The National Map interface as it appeared when I was selecting my desired area for Lidar data.

Unzip the LAS data for use in your chosen GIS package.  To bring the data into ArcGIS Pro, create a new blank project and name it.  Then, Go to Analysis > Tools > Create LAS dataset from your unzipped .las file, noting the projection (in this case, UTM) and other metadata.  Sometimes you can bring .las files directly into Pro without creating a LAS dataset, but with this NationalMap Lidar data, I found that I needed to create a LAS dataset first.

Then > Insert:  New Map > add your LAS dataset to the new map. Zoom in to see the lidar points.  View your Lidar data in different ways using the Appearance tab to see it as elevation, slope, aspect (shown below), and contours.  Use LAS dataset to raster to convert the Lidar data to a raster.  In a similar way, I added the World Hydro layer so I could see the watersheds in this area, and USA detailed streams for the rivers.

lidar_results2.JPG

Aspect view generated from Lidar data in ArcGIS Pro.

There are many things you can do with your newly downloaded Lidar data:  Let’s explore just a few of those.  First, create a Digital Elevation Model (DEM) and a Digital Surface Model (DSM).  To do this, in your .lasd LAS dataset > LAS Filters > Filter to ground, and visualize the results, and then use LAS Dataset to Raster, using the Elevation as the value field.  Your resulting raster is your digital elevation model (DEM).  Next, Filter to first return, and then convert this to a raster:  This is your digital surface model (DSM).  After clicking on sections of each raster to compare them visually, go one step further and use the Raster Calculator to create a comparison raster:  Use the formula:  1streturn_raster – (subtract) the ground_raster.  The first return result is essentially showing the objects or features on the surface of the Earth–the difference between “bare earth” elevation and the “first return”–in other words, the buildings, trees, shrubs, and other things human built and natural.  Symbolize and classify this comparison surface to more fully understand your vegetation and structures.  In my study area, the difference between the DEM and the DSM was much more pronounced on the north (northeast, actually) facing slope, which is where the pinon and juniper trees are growing, as opposed to the barren south (southwest) facing slope which is underlain by Mancos Shale (shown below).

lidar_veght

Comparison of DEM and DSM as a “ground cover” raster in ArcGIS Pro.

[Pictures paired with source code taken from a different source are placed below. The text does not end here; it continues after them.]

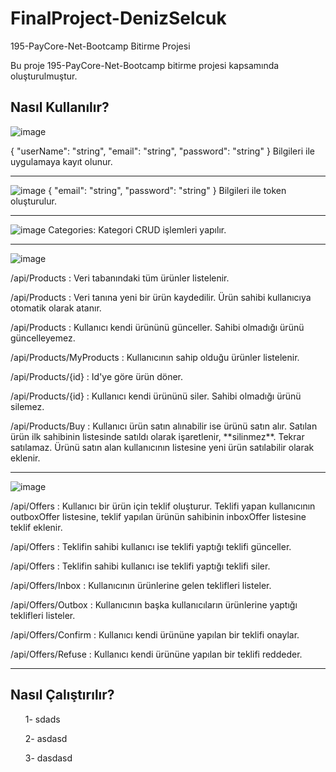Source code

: # FinalProject-DenizSelcuk
195-PayCore-Net-Bootcamp Bitirme Projesi

Bu proje 195-PayCore-Net-Bootcamp bitirme projesi kapsamında oluşturulmuştur.

## Nasıl Kullanılır? 
![image](https://user-images.githubusercontent.com/42787488/191574680-ef2062ff-e1e5-44e5-b14d-a1b0e76c93cb.png)

{
  "userName": "string",
  "email": "string",
  "password": "string"
}
Bilgileri ile uygulamaya kayıt olunur.
***
![image](https://user-images.githubusercontent.com/42787488/191574862-939ebe28-d49b-4a9b-8ca9-e5a72c6fe824.png)
{
  "email": "string",
  "password": "string"
}
Bilgileri ile token oluşturulur.
***
![image](https://user-images.githubusercontent.com/42787488/191575065-f00591f0-ddc9-4e72-a39c-dd2ab6dbbfdc.png)
Categories: Kategori CRUD işlemleri yapılır.

***
![image](https://user-images.githubusercontent.com/42787488/191577945-61471eb5-2699-4994-960b-59f82ff45281.png)
<p>/api/Products             : Veri tabanındaki tüm ürünler listelenir.</p>
<p>/api/Products             : Veri tanına yeni bir ürün kaydedilir. Ürün sahibi kullanıcıya otomatik olarak atanır.</p>
<p>/api/Products             : Kullanıcı kendi ürününü günceller. Sahibi olmadığı ürünü güncelleyemez.</p>
<p>/api/Products/MyProducts  : Kullanıcının sahip olduğu ürünler listelenir.</p>
<p>/api/Products/{id}        : Id'ye göre ürün döner.</p>
<p>/api/Products/{id}        : Kullanıcı kendi ürününü siler. Sahibi olmadığı ürünü silemez.</p>
<p>/api/Products/Buy         : Kullanıcı ürün satın alınabilir ise ürünü satın alır. Satılan ürün ilk sahibinin listesinde satıldı olarak işaretlenir, **silinmez**. Tekrar                                 satılamaz. Ürünü satın alan kullanıcının listesine yeni ürün satılabilir olarak eklenir.</p>

***
![image](https://user-images.githubusercontent.com/42787488/191579994-fb68368d-d474-4ca6-86de-a13883d44cec.png)

<p>/api/Offers                 : Kullanıcı bir ürün için teklif oluşturur. Teklifi yapan kullanıcının outboxOffer listesine, teklif yapılan ürünün sahibinin inboxOffer    listesine teklif eklenir.</p>
<p>/api/Offers                 : Teklifin sahibi kullanıcı ise teklifi yaptığı teklifi günceller.</p>
<p>/api/Offers                 : Teklifin sahibi kullanıcı ise teklifi yaptığı teklifi siler.</p>
<p>/api/Offers/Inbox           : Kullanıcının ürünlerine gelen teklifleri listeler.</p>
<p>/api/Offers/Outbox          : Kullanıcının başka kullanıcıların ürünlerine yaptığı teklifleri listeler.</p>
<p>/api/Offers/Confirm         : Kullanıcı kendi ürününe yapılan bir teklifi onaylar.</p>
<p>/api/Offers/Refuse          : Kullanıcı kendi ürününe yapılan bir teklifi reddeder.</p>

***
## Nasıl Çalıştırılır? 
<ul>1- sdads</ul>
<ul>2- asdasd</ul>
<ul>3- dasdasd</ul>

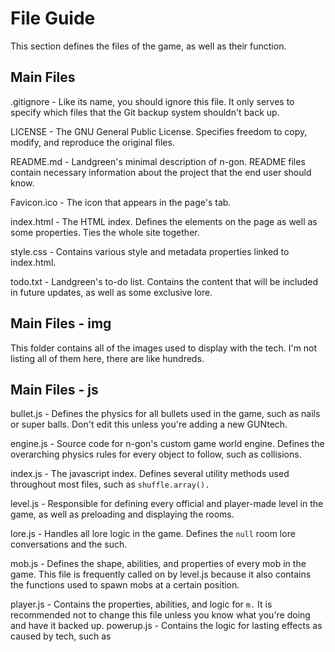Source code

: # File Guide
This section defines the files of the game, as well as their function.

## Main Files
.gitignore - Like its name, you should ignore this file. It only serves to specify which files that the Git backup system shouldn't back up.

LICENSE - The GNU General Public License. Specifies freedom to copy, modify, and reproduce the original files.

README.md - Landgreen's minimal description of n-gon. README files contain necessary information about the project that the end user should know.

Favicon.ico - The icon that appears in the page's tab.

index.html - The HTML index. Defines the elements on the page as well as some properties. Ties the whole site together. 

style.css - Contains various style and metadata properties linked to index.html.

todo.txt - Landgreen's to-do list. Contains the content that will be included in future updates, as well as some exclusive lore.

## Main Files - img

This folder contains all of the images used to display with the tech. I'm not listing all of them here, there are like hundreds.

## Main Files - js

bullet.js - Defines the physics for all bullets used in the game, such as nails or super balls. Don't edit this unless you're adding a new GUNtech.

engine.js - Source code for n-gon's custom game world engine. Defines the overarching physics rules for every object to follow, such as collisions.

index.js - The javascript index. Defines several utility methods used throughout most files, such as `shuffle.array().`

level.js - Responsible for defining every official and player-made level in the game, as well as preloading and displaying the rooms.

lore.js - Handles all lore logic in the game. Defines the `null` room lore conversations and the such.

mob.js - Defines the shape, abilities, and properties of every mob in the game. This file is frequently called on by level.js because it also contains the functions used to spawn mobs at a certain position.

player.js - Contains the properties, abilities, and logic for `m.` It is recommended not to change this file unless you know what you're doing and have it backed up.
powerup.js - Contains the logic for lasting effects as caused by tech, such as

My photograph of the ridgeline, from just east of the study area, looking northwest.  Note the pinon and juniper ground cover on the northeast-facing slopes as opposed to the barren southwest facing slope.

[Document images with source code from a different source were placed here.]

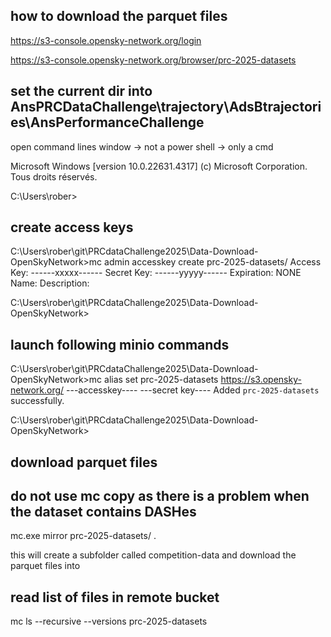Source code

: ## how to download the parquet files

https://s3-console.opensky-network.org/login 

https://s3-console.opensky-network.org/browser/prc-2025-datasets

## set the current dir into AnsPRCDataChallenge\trajectory\AdsBtrajectories\AnsPerformanceChallenge

open command lines window -> not a power shell -> only a cmd

Microsoft Windows [version 10.0.22631.4317]
(c) Microsoft Corporation. Tous droits réservés.

C:\Users\rober>

## create access keys

C:\Users\rober\git\PRCdataChallenge2025\Data-Download-OpenSkyNetwork>mc admin accesskey create prc-2025-datasets/
Access Key: ------xxxxx------
Secret Key: ------yyyyy------
Expiration: NONE
Name:
Description:

C:\Users\rober\git\PRCdataChallenge2025\Data-Download-OpenSkyNetwork>

## launch following minio commands

C:\Users\rober\git\PRCdataChallenge2025\Data-Download-OpenSkyNetwork>mc alias set prc-2025-datasets https://s3.opensky-network.org/ ---accesskey---- ---secret key----
Added `prc-2025-datasets` successfully.

C:\Users\rober\git\PRCdataChallenge2025\Data-Download-OpenSkyNetwork>

## download parquet files
## do not use mc copy as there is a problem when the dataset contains DASHes

mc.exe mirror prc-2025-datasets/  .

this will create a subfolder called competition-data and download the parquet files into

## read list of files in remote bucket
mc ls --recursive --versions prc-2025-datasets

Next, create a Hillshade from your ground raster (DEM) using the hillshade tool.   Next, create a slope map and an aspect map using tools of these respective names.  The easiest way to find the tools is just to perform a search.  The hillshade, slope, and aspect are all raster files.  Once the tools are run, these are now saved as datasets inside your geodatabase as opposed to earlier—when you were simply visualizing your Lidar data as slope and aspect, you were not making separate data files.

Next, create contours, a vector file, from your ground raster (DEM), using the create contours tool.  Change the basemap to imagery to visualize the contours against a satellite image.  To create index contours, use the Contour with Barriers tool.  To do this, do not actually indicate a “barriers” layer but rather use the contour with barrier tool to achieve an “index” contour, as I did, shown below.  I used 5 for the contour interval and 25 (every fifth contour) for the index contour interval.  This results in a polyline feature class with a field called “type”.  This field receives the value of 2 for the index contours and 1 for all other contours.  Now, simply symbolize the lines as unique value on the type field, specifying a thicker line for the index contours (type 2) and a thinner line for all the other contours.

lidar_results4

Next, convert your 2D map to a 3D scene using the Catalog pane.  If you wish, undock the 3D scene and drag it to the right side of your 2D map so that your 2D map and 3D scene are side by side.  Use View > Link Views to synchronize the two.  Experiment with changing the base map to topographic or terrain with labels.  Or, if your area is in the USA like mine is, use the Add Data > USA topographic > add the USGS topographic maps as another layer.  The topographic maps are at 1:24,000 scale in the most detailed view, and then 1:100,000 and 1:250,000 for smaller scales.

 

lidar_results3.JPG

2D and 3D synced views of the contours symbolized with the Contours with Barriers tool in ArcGIS Pro. 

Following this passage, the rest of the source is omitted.